The next step up is the managed server where nGenX manages the hardware and the Windows Server in a virtual environment. And the company also offers a service it calls Office Anywhere, its thin-client offering based on Citrix Systems XenApp 6.0. Office Anywhere gives a thin-client desktop that runs Office, Exchange and line-of-business apps.
Bye said he considered virtual desktop infrastructure (VDI) but wasn't sold on it. "We tested VDI but we don't think it's ready for the services provider market," Bye said. "It's probably a good solution in the enterprise for specific uses but for our customers it's not a good fit."
British Invasion
Unlike nGenX, Fasthosts is starting from scratch in the United States though it has served the U.K. market since 1999. Fasthosts has operated over the past decade as a conventional provider of Web hosting services, which include low-margin domain-name registration. It now has 700,000 Web sites running in two datacenters in the United Kingdom where 50 percent of its business comes directly from customers and the rest from its network of channel partners.

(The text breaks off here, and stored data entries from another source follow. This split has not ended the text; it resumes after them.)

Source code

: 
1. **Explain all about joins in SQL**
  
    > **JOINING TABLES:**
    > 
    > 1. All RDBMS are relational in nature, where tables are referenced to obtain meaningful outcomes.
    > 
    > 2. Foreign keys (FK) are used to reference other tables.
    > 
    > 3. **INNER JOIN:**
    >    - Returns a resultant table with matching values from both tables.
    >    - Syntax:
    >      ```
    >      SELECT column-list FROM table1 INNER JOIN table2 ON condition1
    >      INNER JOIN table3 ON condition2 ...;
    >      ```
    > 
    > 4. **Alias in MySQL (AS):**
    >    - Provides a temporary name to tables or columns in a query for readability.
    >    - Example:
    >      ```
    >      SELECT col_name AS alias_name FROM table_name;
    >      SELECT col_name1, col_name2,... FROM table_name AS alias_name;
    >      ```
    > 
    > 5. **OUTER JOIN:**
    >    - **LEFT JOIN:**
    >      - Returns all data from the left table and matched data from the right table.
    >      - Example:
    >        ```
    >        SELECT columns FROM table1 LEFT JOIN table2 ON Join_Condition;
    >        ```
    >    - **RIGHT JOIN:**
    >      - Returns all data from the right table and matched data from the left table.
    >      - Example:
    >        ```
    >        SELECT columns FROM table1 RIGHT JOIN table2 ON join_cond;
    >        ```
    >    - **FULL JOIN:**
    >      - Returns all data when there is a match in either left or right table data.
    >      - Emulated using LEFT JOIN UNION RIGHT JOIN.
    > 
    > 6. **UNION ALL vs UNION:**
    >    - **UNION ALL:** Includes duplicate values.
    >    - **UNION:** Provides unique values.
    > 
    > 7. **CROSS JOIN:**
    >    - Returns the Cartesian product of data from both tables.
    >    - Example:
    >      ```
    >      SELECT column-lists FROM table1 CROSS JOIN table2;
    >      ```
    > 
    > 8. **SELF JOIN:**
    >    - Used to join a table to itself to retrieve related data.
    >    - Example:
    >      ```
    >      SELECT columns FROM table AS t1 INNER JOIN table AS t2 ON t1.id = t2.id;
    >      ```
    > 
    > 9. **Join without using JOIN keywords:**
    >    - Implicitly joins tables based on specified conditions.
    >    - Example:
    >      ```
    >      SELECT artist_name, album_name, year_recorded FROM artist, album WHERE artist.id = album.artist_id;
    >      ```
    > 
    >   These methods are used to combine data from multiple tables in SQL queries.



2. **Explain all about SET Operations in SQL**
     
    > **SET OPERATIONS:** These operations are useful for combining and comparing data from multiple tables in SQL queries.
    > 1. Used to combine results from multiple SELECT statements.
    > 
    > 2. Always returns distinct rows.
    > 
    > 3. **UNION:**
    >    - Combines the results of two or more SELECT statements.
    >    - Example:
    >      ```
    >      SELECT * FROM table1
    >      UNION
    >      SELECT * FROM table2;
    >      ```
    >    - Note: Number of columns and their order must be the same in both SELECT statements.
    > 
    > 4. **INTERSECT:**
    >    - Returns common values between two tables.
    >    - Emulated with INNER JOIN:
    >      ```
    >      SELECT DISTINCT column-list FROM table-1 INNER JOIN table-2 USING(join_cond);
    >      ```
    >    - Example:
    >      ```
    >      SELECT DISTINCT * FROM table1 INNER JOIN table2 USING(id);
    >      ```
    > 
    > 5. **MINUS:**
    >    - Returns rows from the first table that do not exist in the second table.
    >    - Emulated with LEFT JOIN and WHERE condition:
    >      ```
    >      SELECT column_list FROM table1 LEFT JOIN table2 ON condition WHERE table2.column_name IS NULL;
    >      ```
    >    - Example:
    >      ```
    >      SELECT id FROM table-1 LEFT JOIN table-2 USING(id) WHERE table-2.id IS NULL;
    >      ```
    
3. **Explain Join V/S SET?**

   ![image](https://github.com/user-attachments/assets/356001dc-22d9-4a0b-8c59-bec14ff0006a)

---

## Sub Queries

Andrew Burton, Fasthosts' CEO, said in an interview he felt it was necessary to transition his business model as a result of the commoditization of Web hosting. In the interview, Burton said the rise of social networks has brought a keener awareness to customers of how cloud-centric services can enable them to rethink the way they deploy IT.

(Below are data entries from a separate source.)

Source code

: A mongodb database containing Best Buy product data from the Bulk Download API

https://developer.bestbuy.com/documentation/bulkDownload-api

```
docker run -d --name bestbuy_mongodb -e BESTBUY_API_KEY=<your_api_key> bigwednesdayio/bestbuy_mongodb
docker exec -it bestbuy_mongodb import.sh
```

"What the cloud has done is it levels our playing field. Now SMBs can come in and compete on cloud technology alongside of enterprises because they're only paying for the infrastructure that they need but they get all the advantages of the technology they want, and they can have it to the level they want it on-demand," Burton explained. "It has changed just on the fact that the technology is an enabler in its own right but it's also changing the supply model."
Based on those conclusions, Fasthosts has been shifting its business model to deliver cloud infrastructure through channel partners to SMB customers -- those with up to 1,000 employees.
Indeed, Piraino said Fasthosts and nGenX are embarking on business models that all hosters should be considering. "There are very few forward-looking and innovative hosters that are thinking that way right now," Piraino said. "The vast majority are not yet comfortable with that model. The systems integrators are [comfortable with it]; they don't need to own the software. But for the vast majority of hosters, they're not quite sure where their value is, and if they all continue to offer standardized models, they will become commoditized pretty quickly. They all have to start thinking about how they add value going forward."